We then consolidated the proposals from these workshops to define concrete actions, such as extending server lifecycles, delaying the replacement of Wi-Fi access points in stores, increasing the share of refurbished equipment in procurement, and implementing eco-design practices.
This reduction trajectory is not fully aligned with SBTi. However, when looking at the number of stores and carbon intensity per store, we still achieve a reduction of 2 tonnes of CO₂ per store between 2021 and 2030.
These are the targets we have communicated to employees, leadership and the Coopérative in order to bring all of U TECH on board with this Responsible Digital approach.
Where do you stand after two years?
With this third trajectory, we now have a shared reference point that helps guide decision-making. However, despite the actions already taken, the reality is that our carbon footprint is growing faster than initially anticipated under the reduction scenario.
For example, we have extended server lifecycles by two years, increased the lifespan of Wi-Fi access points, and encouraged employees not to replace their workstations after the usual four and a half years.
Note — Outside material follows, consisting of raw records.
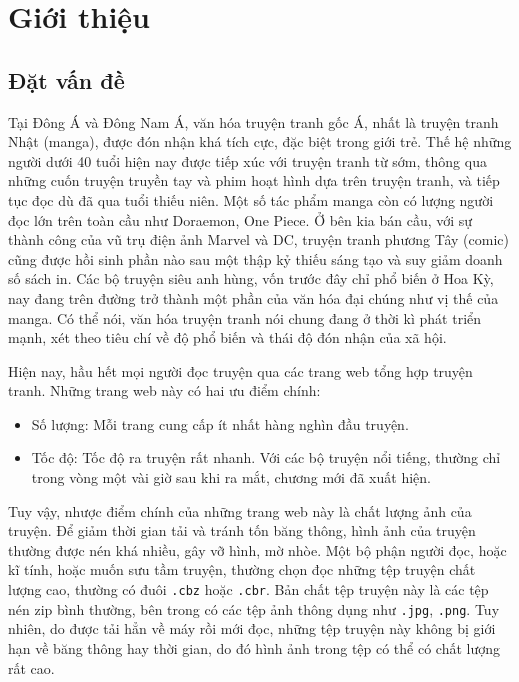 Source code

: \documentclass[../../thesis]{subfiles}
\begin{document}
\chapter{Giới thiệu}


\section{Đặt vấn đề}

Tại Đông Á và Đông Nam Á, văn hóa truyện tranh gốc Á, nhất là truyện tranh Nhật
(manga), được đón nhận khá tích cực, đặc biệt trong giới trẻ. Thế hệ những người
dưới 40 tuổi hiện nay được tiếp xúc với truyện tranh từ sớm, thông qua những
cuốn truyện truyền tay và phim hoạt hình dựa trên truyện tranh, và tiếp tục đọc
dù đã qua tuổi thiếu niên. Một số tác phẩm manga còn có lượng người đọc lớn trên
toàn cầu như Doraemon, One Piece. Ở bên kia bán cầu, với sự thành công của vũ
trụ điện ảnh Marvel và DC, truyện tranh phương Tây (comic) cũng được hồi sinh
phần nào sau một thập kỷ thiếu sáng tạo và suy giảm doanh số sách in. Các bộ
truyện siêu anh hùng, vốn trước đây chỉ phổ biến ở Hoa Kỳ, nay đang trên đường
trở thành một phần của văn hóa đại chúng như vị thế của manga. Có thể nói, văn
hóa truyện tranh nói chung đang ở thời kì phát triển mạnh, xét theo tiêu chí về
độ phổ biến và thái độ đón nhận của xã hội.

Hiện nay, hầu hết mọi người đọc truyện qua các trang web tổng hợp truyện tranh.
Những trang web này có hai ưu điểm chính:

\begin{itemize}
    \item
        Số lượng: Mỗi trang cung cấp ít nhất hàng nghìn đầu truyện.
    \item
        Tốc độ: Tốc độ ra truyện rất nhanh. Với các bộ truyện nổi tiếng, thường
        chỉ trong vòng một vài giờ sau khi ra mắt, chương mới đã xuất hiện.
\end{itemize}

Tuy vậy, nhược điểm chính của những trang web này là chất lượng ảnh của truyện.
Để giảm thời gian tải và tránh tốn băng thông, hình ảnh của truyện thường được
nén khá nhiều, gây vỡ hình, mờ nhòe. Một bộ phận người đọc, hoặc kĩ tính, hoặc
muốn sưu tầm truyện, thường chọn đọc những tệp truyện chất lượng cao, thường có
đuôi \texttt{.cbz} hoặc \texttt{.cbr}. Bản chất tệp truyện này là các tệp nén
zip bình thường, bên trong có các tệp ảnh thông dụng như \texttt{.jpg},
\texttt{.png}. Tuy nhiên, do được tải hẳn về máy rồi mới đọc, những tệp truyện
này không bị giới hạn về băng thông hay thời gian, do đó hình ảnh trong tệp có
thể có chất lượng rất cao.
\end{document}
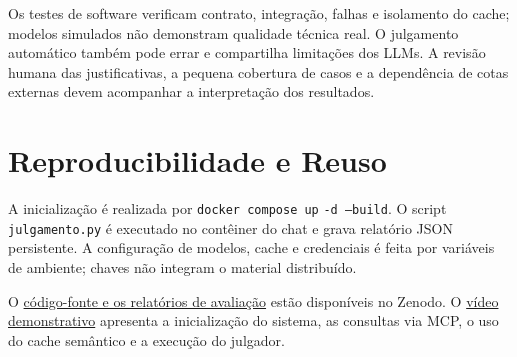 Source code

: Os testes de software verificam contrato, integração, falhas e isolamento do cache; modelos simulados não demonstram qualidade técnica real. O julgamento automático também pode errar e compartilha limitações dos LLMs. A revisão humana das justificativas, a pequena cobertura de casos e a dependência de cotas externas devem acompanhar a interpretação dos resultados.

\section{Reproducibilidade e Reuso}

A inicialização é realizada por \texttt{docker compose up} \texttt{-d --build}. O script \texttt{julgamento.py} é executado no contêiner do chat e grava relatório JSON persistente. A configuração de modelos, cache e credenciais é feita por variáveis de ambiente; chaves não integram o material distribuído.

O \href{https://doi.org/10.5281/zenodo.24386960}{código-fonte e os relatórios de avaliação} estão disponíveis no Zenodo. O \href{https://zenodo.org/records/24387783}{vídeo demonstrativo} apresenta a inicialização do sistema, as consultas via MCP, o uso do cache semântico e a execução do julgador.
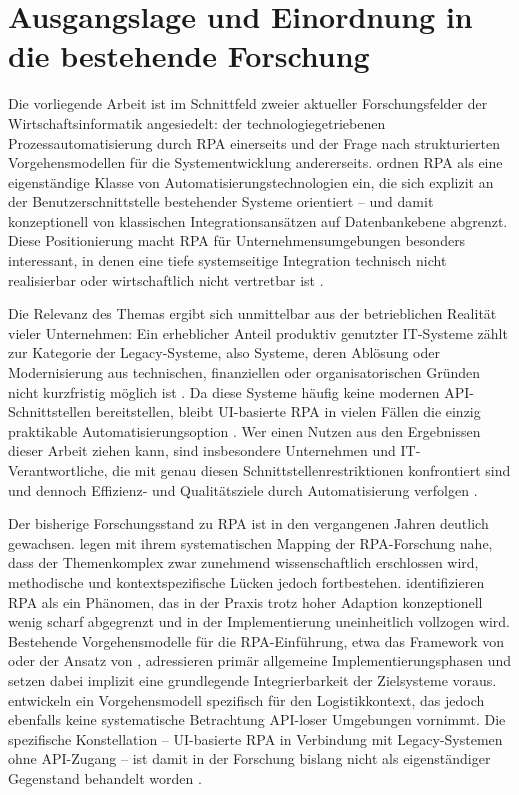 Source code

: \newpage
\section{Ausgangslage und Einordnung in die bestehende Forschung}

Die vorliegende Arbeit ist im Schnittfeld zweier aktueller Forschungsfelder 
der Wirtschaftsinformatik angesiedelt: der technologiegetriebenen 
Prozessautomatisierung durch \ac{RPA} einerseits 
und der Frage nach strukturierten Vorgehensmodellen für die 
Systementwicklung andererseits. \textcite{VanDerAalst2018} ordnen \ac{RPA} 
als eine eigenständige Klasse von Automatisierungstechnologien ein, 
die sich explizit an der Benutzerschnittstelle bestehender Systeme 
orientiert – und damit konzeptionell von klassischen 
Integrationsansätzen auf Datenbankebene abgrenzt. Diese Positionierung 
macht \ac{RPA} für Unternehmensumgebungen besonders interessant, in denen 
eine tiefe systemseitige Integration technisch nicht realisierbar oder 
wirtschaftlich nicht vertretbar ist \autocite[Vgl.][S.~3]{HermJaniesch2022}.

Die Relevanz des Themas ergibt sich unmittelbar aus der 
betrieblichen Realität vieler Unternehmen: Ein erheblicher Anteil 
produktiv genutzter IT-Systeme zählt zur Kategorie der Legacy-Systeme, 
also Systeme, deren Ablösung oder Modernisierung aus technischen, 
finanziellen oder organisatorischen Gründen nicht kurzfristig möglich 
ist \autocite[Vgl.][S.~103]{Bisbal1999}. Da diese Systeme häufig keine modernen 
\acs{API}-Schnittstellen bereitstellen, bleibt \acs{UI}-basierte \ac{RPA} in vielen 
Fällen die einzig praktikable Automatisierungsoption \autocite[Vgl.][S.~104]{RutschiDibbern2020}. Wer einen Nutzen 
aus den Ergebnissen dieser Arbeit ziehen kann, sind insbesondere 
Unternehmen und IT-Verantwortliche, die mit genau diesen 
Schnittstellenrestriktionen konfrontiert sind und dennoch Effizienz- 
und Qualitätsziele durch Automatisierung verfolgen \autocite[Vgl.][S.~1]{Lindgren2026}.

Der bisherige Forschungsstand zu \ac{RPA} ist in den vergangenen Jahren 
deutlich gewachsen. \textcite{Wewerka2023} legen mit ihrem 
systematischen Mapping der \acs{RPA}-Forschung nahe, dass der 
Themenkomplex zwar zunehmend wissenschaftlich erschlossen wird, 
methodische und kontextspezifische Lücken jedoch fortbestehen. 
\textcite{Syed2020} identifizieren \ac{RPA} als ein Phänomen, das in 
der Praxis trotz hoher Adaption konzeptionell wenig scharf 
abgegrenzt und in der Implementierung uneinheitlich vollzogen wird. 
Bestehende Vorgehensmodelle für die \acs{RPA}-Einführung, etwa das 
Framework von \textcite{HermJaniesch2022} oder der Ansatz von 
\textcite{SantosPereira2020}, adressieren primär allgemeine 
Implementierungsphasen und setzen dabei implizit eine grundlegende 
Integrierbarkeit der Zielsysteme voraus. \textcite{KrakauFeldmann2023} 
entwickeln ein Vorgehensmodell spezifisch für den Logistikkontext, 
das jedoch ebenfalls keine systematische Betrachtung \acs{API}-loser 
Umgebungen vornimmt. Die spezifische Konstellation – \acs{UI}-basierte 
\ac{RPA} in Verbindung mit Legacy-Systemen ohne \acs{API}-Zugang – ist damit 
in der Forschung bislang nicht als eigenständiger Gegenstand 
behandelt worden \autocite[Vgl.][S.~1]{Wewerka2023}.

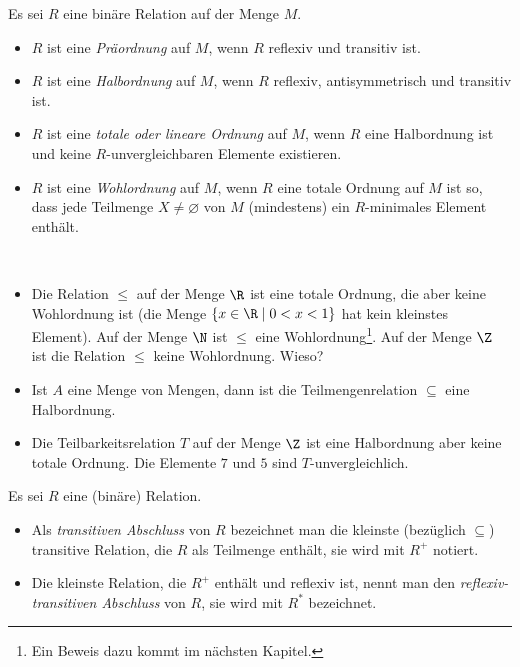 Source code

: \begin{df}
Es sei $R$ eine binäre Relation auf der Menge $M$.
\begin{itemize}
\item $R$ ist eine \textit{Präordnung} auf $M$, wenn $R$ reflexiv und transitiv ist.
\item $R$ ist eine \textit{Halbordnung} auf $M$, wenn $R$ reflexiv, antisymmetrisch und transitiv ist.
\item $R$ ist eine \textit{totale oder lineare Ordnung} auf $M$, wenn $R$ eine Halbordnung ist und keine $R$-unvergleichbaren Elemente existieren.
\item $R$ ist eine \textit{Wohlordnung} auf $M$, wenn $R$ eine totale Ordnung auf $M$ ist so, dass jede Teilmenge $X\neq\varnothing$ von $M$ (mindestens) ein $R$-minimales Element enthält.
\end{itemize}
\end{df}


\begin{bsp}~
\begin{itemize}
\item Die Relation $\leq$ auf der Menge $\R$ ist eine totale Ordnung, die aber keine Wohlordnung ist (die Menge $\{x\in\R\mid 0<x<1\}$ hat kein kleinstes Element). Auf der Menge $\N$ ist $\leq$ eine Wohlordnung\footnote{Ein Beweis dazu kommt im nächsten Kapitel.}. Auf der Menge $\Z$ ist die Relation $\leq$ keine Wohlordnung. Wieso?
\item Ist $A$ eine Menge von Mengen, dann ist die Teilmengenrelation $\subseteq$ eine Halbordnung.
\item Die Teilbarkeitsrelation $T$ auf der Menge $\Z$ ist eine Halbordnung aber keine totale Ordnung. Die Elemente $7$ und $5$ sind $T$-unvergleichlich.
\end{itemize}
\end{bsp}

\begin{df}
    Es sei $R$ eine (binäre) Relation.
    \begin{itemize}
        \item Als \textit{transitiven Abschluss} von $R$ bezeichnet man die kleinste
        (bezüglich $\subseteq$) transitive Relation, die $R$ als Teilmenge enthält,
        sie wird mit $R^+$ notiert.
        \item Die kleinste Relation, die $R^+$ enthält und reflexiv ist, nennt man den
        \textit{reflexiv-transitiven Abschluss} von $R$, sie wird mit $R^*$ bezeichnet.
    \end{itemize}
\end{df}


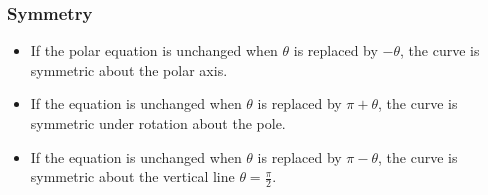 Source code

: \begin{frame}
\frametitle{Symmetry}
\begin{itemize}
\item<1-| alert@2>  If the polar equation is unchanged when $\theta$ is replaced by $-\theta$, the curve is symmetric about the polar axis.
\item<1-| alert@3>  If the equation is unchanged when $\theta$ is replaced by $\pi + \theta$, the curve is symmetric under rotation about the pole.
\item<1-| alert@4>  If the equation is unchanged when $\theta$ is replaced by $\pi - \theta$, the curve is symmetric about the vertical line $\theta = \frac{\pi}{2}$. 
\end{itemize}
\begin{center}
\ %
%
\end{center}
\end{frame}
We have also engaged both employees and suppliers in eco-design initiatives. In November 2025, we brought together around twenty of our key suppliers to discuss not only our Responsible Digital ambitions, but also how they could contribute and support us in reducing our carbon footprint.
This reduction approach provides legitimacy and clear decision criteria within U TECH and Coopérative U when selecting equipment, while also giving visibility to the actions we are able to commit to.
Whether in terms of trajectory or measurement, we remain in a continuous improvement process to refine the gaps observed between projections and operational reality.